Court Opinion

ID: 3372272
Source: CourtListenerOpinion
Date Created: 2016-07-05 18:11:22.334219+00
Date Added: 2024-06-11T13:42:04.283344
License: Public Domain

[EDITOR'S NOTE: This case is unpublished as indicated by the issuing court.]MEMORANDUM OF DECISION ON MOTION TO DISMISS APPEAL
The motion before the court raises the issue whether a misnomer in a bond provided as part of an appeal from a property tax revaluation deprives the court of subject matter jurisdiction.
By an appeal filed on May 25, 1994, the plaintiff, Lockworks Square Limited Partnership, appealed from a March 29, 1994 ruling of the Board of Tax review of the Town of Branford fixing the value of certain property owned by the plaintiff for purposes of real estate taxation.
In the recognizance that was filed with the appeal from the valuation, the plaintiff declared that "Bradley Nitkin, General Partner of Lockworks Square Limited Partnership having a business address at 885 Second Avenue, 7th floor, New York, N.Y. 10017, as Principal, and Carol Massaro, 111 Whitney Avenue, New Haven, CT 06510, as Surety, are hereby recognized as jointly and severally bound unto said Town of Cromwell in the sum of TWO HUNDRED FIFTY ($250.00) DOLLARS conditioned that the applicant shall prosecute his application to effect and comply with and conform to the orders and decrees of the Court." [Emphasis supplied].
General Statutes § 12-117a requires an appellant in a real estate tax appeal to post a bond in favor of the town from whose revaluation the appeal is taken.

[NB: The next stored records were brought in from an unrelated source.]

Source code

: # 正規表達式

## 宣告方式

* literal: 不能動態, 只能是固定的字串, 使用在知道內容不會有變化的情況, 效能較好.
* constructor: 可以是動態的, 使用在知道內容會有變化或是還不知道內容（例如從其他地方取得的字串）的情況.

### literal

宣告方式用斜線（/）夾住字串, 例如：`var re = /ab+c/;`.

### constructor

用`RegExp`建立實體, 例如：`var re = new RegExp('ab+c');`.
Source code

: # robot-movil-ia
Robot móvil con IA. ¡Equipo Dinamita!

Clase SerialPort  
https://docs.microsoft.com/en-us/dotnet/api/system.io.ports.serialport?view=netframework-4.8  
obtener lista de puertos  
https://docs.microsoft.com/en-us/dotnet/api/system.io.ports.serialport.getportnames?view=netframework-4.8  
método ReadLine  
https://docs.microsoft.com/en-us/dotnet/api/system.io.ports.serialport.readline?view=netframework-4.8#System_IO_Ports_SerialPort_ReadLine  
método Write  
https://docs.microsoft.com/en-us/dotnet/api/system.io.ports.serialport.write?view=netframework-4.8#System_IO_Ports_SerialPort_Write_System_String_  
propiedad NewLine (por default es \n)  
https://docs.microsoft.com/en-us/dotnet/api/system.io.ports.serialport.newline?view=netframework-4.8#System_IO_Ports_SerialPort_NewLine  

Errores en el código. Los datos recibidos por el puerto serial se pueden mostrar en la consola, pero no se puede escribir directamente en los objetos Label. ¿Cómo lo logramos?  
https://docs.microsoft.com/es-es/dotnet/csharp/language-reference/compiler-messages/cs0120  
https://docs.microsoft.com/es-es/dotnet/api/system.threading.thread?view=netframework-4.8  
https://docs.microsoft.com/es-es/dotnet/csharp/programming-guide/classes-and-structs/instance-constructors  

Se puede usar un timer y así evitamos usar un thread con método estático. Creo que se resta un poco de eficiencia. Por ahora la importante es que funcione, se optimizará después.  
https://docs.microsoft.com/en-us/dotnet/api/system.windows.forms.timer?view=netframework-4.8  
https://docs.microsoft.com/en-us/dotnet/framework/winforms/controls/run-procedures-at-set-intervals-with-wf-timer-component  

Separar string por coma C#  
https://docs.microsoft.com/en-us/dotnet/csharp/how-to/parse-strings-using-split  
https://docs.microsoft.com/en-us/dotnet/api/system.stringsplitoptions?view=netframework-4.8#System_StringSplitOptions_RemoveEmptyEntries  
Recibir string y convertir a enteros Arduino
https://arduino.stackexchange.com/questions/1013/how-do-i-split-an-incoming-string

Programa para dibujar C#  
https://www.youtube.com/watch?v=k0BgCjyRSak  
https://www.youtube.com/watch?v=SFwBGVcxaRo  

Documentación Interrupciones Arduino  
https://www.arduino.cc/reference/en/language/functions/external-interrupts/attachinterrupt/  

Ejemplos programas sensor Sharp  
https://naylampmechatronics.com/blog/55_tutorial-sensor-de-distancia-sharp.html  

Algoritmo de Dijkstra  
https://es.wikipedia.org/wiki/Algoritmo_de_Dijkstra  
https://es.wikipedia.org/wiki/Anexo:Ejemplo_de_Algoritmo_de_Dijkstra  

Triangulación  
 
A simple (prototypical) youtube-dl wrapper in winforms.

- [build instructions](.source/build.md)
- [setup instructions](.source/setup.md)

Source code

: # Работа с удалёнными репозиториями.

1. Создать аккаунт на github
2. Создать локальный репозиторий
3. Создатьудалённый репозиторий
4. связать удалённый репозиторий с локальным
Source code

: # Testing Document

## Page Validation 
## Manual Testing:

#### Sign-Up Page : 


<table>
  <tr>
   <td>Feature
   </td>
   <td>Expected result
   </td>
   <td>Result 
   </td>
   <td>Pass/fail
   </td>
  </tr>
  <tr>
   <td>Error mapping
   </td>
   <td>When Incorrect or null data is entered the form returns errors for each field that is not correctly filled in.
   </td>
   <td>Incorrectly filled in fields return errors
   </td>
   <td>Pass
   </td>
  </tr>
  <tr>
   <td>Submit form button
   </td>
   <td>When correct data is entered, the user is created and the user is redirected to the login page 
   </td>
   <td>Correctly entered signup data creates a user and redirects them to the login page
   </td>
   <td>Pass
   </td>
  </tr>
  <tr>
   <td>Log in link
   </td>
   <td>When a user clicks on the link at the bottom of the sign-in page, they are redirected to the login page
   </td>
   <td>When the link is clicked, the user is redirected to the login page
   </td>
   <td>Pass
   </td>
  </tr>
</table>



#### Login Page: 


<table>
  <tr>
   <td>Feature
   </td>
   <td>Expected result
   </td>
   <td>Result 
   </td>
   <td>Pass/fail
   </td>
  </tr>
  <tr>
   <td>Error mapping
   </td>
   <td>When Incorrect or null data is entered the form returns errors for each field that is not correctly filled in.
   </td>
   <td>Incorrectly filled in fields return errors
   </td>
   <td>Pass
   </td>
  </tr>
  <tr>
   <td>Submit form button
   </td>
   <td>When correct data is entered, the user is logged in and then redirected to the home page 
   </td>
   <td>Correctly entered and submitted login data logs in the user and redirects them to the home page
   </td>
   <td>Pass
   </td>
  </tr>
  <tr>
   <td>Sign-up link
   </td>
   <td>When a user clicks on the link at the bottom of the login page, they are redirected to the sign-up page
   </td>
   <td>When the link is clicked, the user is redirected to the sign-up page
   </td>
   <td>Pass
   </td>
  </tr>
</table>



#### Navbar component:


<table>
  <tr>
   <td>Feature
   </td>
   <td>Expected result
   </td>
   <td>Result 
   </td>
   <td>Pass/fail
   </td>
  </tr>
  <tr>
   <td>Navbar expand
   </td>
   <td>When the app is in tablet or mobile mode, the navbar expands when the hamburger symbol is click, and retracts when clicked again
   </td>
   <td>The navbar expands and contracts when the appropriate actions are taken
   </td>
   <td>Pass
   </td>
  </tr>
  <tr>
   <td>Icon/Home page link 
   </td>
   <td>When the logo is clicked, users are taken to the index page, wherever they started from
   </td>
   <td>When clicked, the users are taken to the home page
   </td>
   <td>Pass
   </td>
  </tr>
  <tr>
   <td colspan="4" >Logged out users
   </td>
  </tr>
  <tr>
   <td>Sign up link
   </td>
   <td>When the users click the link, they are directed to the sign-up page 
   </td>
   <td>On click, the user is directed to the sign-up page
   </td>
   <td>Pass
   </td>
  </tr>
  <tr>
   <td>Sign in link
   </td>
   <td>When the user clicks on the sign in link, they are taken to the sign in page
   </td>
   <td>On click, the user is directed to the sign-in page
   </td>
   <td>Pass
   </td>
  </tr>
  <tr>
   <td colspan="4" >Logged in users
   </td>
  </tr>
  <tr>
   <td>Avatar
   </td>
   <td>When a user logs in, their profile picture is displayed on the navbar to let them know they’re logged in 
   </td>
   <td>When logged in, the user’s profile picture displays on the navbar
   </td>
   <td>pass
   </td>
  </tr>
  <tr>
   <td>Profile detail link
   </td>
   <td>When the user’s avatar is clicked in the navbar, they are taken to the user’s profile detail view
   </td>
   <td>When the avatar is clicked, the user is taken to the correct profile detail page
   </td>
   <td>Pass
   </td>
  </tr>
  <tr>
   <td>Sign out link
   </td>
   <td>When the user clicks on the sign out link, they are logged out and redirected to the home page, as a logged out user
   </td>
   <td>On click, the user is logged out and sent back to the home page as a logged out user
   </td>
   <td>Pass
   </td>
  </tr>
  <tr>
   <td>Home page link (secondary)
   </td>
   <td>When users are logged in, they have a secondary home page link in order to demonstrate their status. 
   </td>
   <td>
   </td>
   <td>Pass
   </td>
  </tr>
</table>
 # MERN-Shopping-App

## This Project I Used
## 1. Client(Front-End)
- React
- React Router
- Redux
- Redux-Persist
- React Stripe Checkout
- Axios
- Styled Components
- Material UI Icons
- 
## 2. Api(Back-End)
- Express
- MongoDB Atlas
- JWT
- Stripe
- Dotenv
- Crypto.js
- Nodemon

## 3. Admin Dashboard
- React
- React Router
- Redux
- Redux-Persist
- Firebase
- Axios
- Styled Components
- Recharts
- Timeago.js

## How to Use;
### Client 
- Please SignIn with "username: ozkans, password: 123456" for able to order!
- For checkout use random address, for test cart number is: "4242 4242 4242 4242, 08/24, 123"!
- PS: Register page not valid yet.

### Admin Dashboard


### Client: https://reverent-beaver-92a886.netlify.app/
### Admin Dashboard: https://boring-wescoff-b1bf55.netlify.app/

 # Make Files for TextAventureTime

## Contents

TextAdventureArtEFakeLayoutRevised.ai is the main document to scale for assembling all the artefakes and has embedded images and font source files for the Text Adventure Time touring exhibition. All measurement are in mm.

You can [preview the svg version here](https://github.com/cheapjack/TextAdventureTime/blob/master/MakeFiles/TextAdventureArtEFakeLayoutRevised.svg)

The defendant Town of Branford asserts that because the bond furnished by the plaintiffs erroneously identifies Cromwell rather than Branford as the beneficiary of the bond, the plaintiffs have failed to comply with the requirements of the statute under which their appeal is brought, such that this court lacks subject matter jurisdiction.
The plaintiffs have moved to amend to cure the misnomer in the bond.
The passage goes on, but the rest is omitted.